Mary had not sought out her calling, it was visited upon her as she was preparing for her wedding to Joseph. An angel visited her with the ‘good news’ which she then had to try and explain to her parents and her fiance. Joseph, unsurprisingly, did not find it an easy explanation to receive: that his undefiled virgin bride-to-be was expectant, not by him, but neither by any other man.
Joseph was asked to receive this news before he had received his ‘calling’, but here it comes, and he too receives a visit from an angel. It is believable that Joseph was a man looking forward to parenthood, that he was ready to settle down with a wife and family, indeed the plans were already in place with the betrothal.
It is less conceivable that in such a patriarchal society in which the continuance of the family name was enshrined in Levitical law (should a man die before his wife was able to provide a son and heir, his brother would fill his shoes and his bed, until a son was provided for him), that Joseph was looking forward to becoming a stepfather to an unknown man’s child. Indeed Joseph is already making plans to break away from his cuckolding wife-to-be and the child she is carrying.
Joseph’s call changes all that. He too has a visit from an angel, although his angelic message arrives in a dream. This angel reassures Joseph of Mary’s faithfulness to him, and that it is right for the marriage to go ahead, but more than that, the angel assures Joseph of his holy calling to be a part of this heavenly plan.
Not only is Joseph to keep Mary as his wife, to love and protect, to cherish and honour her and whatever else was included in middle eastern marriage vows, but he was to be part of God’s plan, and it is he who should give Jesus his name. In some ways this will give extra credence to Mary’s story, that her son is God’s son, for the name that Joseph will be seen to choose means ‘God is with us’. In other ways of course, it will affirm people’s suspicions that Joseph himself did not sire the child, after all, it was normal for a child to be given a family name, not such a holy one.
Mary and Joseph receive their callings through the visit of angels. Saint Paul received his through a vision in which the resurrected Jesus spoke to him, calling him first to repent and then to become an apostle to the Gentiles, to those not of the Hebrew faith.

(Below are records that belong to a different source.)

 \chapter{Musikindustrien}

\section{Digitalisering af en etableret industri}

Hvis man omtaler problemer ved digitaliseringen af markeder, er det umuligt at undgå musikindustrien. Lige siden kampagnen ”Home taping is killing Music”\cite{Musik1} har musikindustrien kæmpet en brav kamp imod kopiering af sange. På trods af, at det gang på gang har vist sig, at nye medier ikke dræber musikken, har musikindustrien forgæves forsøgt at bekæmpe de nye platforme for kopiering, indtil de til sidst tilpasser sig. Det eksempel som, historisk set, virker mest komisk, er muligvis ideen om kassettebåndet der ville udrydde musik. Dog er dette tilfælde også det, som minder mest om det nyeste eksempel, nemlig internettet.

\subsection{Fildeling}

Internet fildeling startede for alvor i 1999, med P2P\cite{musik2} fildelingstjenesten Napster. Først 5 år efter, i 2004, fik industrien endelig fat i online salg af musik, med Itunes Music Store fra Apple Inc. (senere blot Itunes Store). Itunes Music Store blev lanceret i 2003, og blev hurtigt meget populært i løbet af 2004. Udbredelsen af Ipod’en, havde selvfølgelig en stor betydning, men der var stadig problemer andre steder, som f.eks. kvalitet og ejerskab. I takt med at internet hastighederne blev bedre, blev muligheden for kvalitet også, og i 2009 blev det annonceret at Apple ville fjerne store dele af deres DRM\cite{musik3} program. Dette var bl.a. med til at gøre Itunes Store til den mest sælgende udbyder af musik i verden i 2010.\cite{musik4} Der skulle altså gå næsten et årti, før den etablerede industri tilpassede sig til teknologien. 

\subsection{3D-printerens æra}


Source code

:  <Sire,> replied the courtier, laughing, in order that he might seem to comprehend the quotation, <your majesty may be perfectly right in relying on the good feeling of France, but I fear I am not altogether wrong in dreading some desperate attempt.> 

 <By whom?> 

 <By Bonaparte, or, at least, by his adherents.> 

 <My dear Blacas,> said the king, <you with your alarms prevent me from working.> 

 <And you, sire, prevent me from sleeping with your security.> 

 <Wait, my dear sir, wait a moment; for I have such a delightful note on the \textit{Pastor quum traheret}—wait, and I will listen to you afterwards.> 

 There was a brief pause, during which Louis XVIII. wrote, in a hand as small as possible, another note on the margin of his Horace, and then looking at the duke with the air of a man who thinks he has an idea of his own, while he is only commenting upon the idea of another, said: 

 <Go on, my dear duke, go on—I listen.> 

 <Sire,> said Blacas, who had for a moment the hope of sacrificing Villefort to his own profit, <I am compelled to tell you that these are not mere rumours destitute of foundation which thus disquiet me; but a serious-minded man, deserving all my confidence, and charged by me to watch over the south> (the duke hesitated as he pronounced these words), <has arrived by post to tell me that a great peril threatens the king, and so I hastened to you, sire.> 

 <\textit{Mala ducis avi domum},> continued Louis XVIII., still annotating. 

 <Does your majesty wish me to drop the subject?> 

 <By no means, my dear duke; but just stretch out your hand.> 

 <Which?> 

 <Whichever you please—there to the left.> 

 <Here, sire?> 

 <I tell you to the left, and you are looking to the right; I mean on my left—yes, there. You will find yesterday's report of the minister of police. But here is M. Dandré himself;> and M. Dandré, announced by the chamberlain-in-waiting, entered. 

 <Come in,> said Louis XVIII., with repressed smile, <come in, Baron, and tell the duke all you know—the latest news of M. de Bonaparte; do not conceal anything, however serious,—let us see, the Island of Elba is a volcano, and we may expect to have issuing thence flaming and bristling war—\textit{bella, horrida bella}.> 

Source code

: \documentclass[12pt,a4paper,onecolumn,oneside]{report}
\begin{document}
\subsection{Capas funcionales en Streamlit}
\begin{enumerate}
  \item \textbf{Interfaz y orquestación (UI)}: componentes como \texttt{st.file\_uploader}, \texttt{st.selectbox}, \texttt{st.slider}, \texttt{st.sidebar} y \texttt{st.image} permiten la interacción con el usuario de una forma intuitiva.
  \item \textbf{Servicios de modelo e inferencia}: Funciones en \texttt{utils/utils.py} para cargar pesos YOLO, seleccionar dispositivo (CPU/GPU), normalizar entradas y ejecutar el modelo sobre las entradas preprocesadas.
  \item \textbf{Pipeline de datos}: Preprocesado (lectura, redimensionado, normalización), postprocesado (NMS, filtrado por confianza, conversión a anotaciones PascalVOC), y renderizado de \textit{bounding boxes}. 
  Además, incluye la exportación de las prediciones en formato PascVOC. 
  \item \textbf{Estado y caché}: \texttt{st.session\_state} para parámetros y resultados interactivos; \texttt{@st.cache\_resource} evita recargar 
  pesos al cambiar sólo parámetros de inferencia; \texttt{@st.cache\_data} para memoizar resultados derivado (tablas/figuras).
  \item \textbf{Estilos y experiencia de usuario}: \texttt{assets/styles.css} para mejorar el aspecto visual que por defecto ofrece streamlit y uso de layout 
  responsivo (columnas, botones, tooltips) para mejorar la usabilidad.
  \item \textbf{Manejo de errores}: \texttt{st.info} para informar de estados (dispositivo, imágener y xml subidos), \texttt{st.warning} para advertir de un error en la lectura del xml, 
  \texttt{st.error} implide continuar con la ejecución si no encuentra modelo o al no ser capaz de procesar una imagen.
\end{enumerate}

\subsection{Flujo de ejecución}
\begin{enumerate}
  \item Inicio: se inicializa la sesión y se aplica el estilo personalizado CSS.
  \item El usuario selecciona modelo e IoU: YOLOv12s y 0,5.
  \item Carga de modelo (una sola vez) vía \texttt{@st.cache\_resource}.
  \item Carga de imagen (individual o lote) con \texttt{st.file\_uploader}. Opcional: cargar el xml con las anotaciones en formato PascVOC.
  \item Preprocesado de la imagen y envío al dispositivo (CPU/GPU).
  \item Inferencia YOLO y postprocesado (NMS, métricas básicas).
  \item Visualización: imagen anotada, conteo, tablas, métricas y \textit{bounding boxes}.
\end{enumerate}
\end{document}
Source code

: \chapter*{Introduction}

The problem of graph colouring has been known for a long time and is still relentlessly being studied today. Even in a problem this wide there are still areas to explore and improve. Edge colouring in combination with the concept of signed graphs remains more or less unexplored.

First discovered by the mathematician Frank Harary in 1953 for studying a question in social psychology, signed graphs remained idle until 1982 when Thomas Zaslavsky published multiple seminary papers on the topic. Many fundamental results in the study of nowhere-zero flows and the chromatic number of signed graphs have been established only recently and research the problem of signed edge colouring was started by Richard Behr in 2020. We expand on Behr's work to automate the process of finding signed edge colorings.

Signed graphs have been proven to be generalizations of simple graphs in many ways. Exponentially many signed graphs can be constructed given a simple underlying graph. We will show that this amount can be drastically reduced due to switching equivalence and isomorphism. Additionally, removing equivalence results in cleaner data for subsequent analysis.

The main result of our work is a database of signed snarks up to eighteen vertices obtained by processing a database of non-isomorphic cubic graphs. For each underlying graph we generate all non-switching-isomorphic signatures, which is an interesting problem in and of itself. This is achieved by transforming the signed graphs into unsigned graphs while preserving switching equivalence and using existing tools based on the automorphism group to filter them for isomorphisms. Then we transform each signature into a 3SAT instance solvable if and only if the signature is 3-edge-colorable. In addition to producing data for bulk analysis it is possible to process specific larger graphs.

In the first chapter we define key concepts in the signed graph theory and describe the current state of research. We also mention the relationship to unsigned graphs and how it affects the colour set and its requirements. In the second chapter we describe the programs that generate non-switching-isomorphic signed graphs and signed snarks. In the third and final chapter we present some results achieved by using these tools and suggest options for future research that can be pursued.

Paul’s calling was to call others to the truth which Joseph had to learn through the angelic visions, that Jesus is indeed God’s son, and in the letter he wrote to the church at Rome he reminds them of their calling to belong to Jesus, to be loved by Jesus, and to be his saints here on earth.
The call on Mary and Joseph’s lives was finite, as all parents are called to a specific task, to care for this child until he was old enough to take on his own calling. Of course parenting isn’t that simple, we don’t stop loving or caring for our children even when they leave home. It is only death that can terminate such a calling, and then perhaps, only in this life. For each of us who receive the call to be saints, it is an eternal calling. We are called to respond with faith and trust, as Joseph and Mary were called to respond. We are called to be outspoken at times, declaring truths it seems that no-one else will ever believe, and truths that may well be costly to us.
St Paul knew that the Roman Christians would struggle, for he too had struggled with persecution, false accusations, illegal imprisonment, and physical beatings. Paul knew that at times the story we are all called to carry will be hard to believe, and so he prays for that church, for all who are called to be saints, the very message that the angels bring, a blessing of grace, and peace.